Stored data:
▼

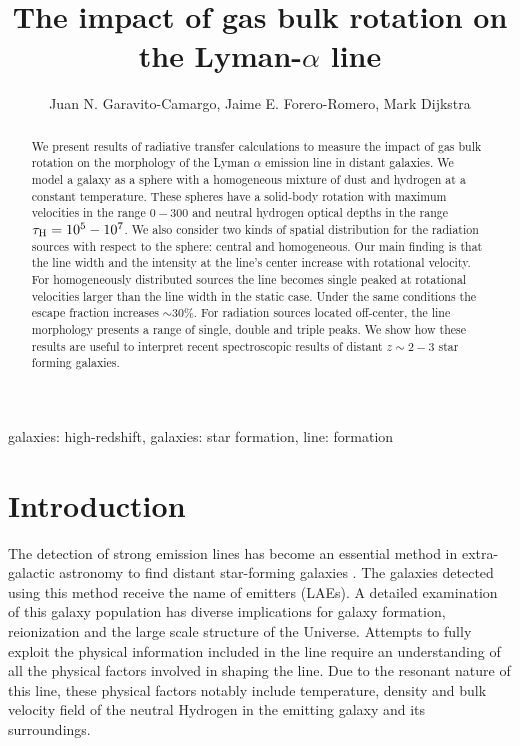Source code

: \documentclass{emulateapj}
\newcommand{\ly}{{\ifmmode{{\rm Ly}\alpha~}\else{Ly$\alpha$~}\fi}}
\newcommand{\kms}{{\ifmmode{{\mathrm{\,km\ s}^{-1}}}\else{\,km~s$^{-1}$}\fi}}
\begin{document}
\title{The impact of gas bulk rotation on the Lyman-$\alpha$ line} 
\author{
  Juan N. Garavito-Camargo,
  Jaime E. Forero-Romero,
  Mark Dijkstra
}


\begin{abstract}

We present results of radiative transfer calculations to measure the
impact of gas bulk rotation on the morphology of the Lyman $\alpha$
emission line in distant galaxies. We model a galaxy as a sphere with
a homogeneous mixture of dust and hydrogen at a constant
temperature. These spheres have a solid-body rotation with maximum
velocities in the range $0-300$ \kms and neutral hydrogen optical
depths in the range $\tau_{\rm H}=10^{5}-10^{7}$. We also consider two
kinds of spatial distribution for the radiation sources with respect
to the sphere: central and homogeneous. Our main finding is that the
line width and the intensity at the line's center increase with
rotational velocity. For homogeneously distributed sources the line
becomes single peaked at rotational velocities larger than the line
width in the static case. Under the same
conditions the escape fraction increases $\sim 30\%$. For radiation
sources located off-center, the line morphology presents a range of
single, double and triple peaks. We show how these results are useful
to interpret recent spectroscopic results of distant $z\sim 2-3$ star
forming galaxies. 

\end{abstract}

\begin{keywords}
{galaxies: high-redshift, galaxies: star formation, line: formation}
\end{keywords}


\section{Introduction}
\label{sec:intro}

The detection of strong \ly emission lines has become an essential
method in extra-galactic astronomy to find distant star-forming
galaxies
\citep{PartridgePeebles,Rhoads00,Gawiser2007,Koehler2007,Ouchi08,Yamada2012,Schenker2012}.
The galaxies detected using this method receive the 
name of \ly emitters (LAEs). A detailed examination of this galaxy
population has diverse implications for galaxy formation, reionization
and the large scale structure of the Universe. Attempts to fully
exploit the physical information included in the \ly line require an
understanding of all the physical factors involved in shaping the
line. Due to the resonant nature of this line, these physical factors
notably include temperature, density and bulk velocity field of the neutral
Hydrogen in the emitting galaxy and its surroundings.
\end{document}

▲

Report the number of lines, in the entries above, that contain the word "center", without any other text.

2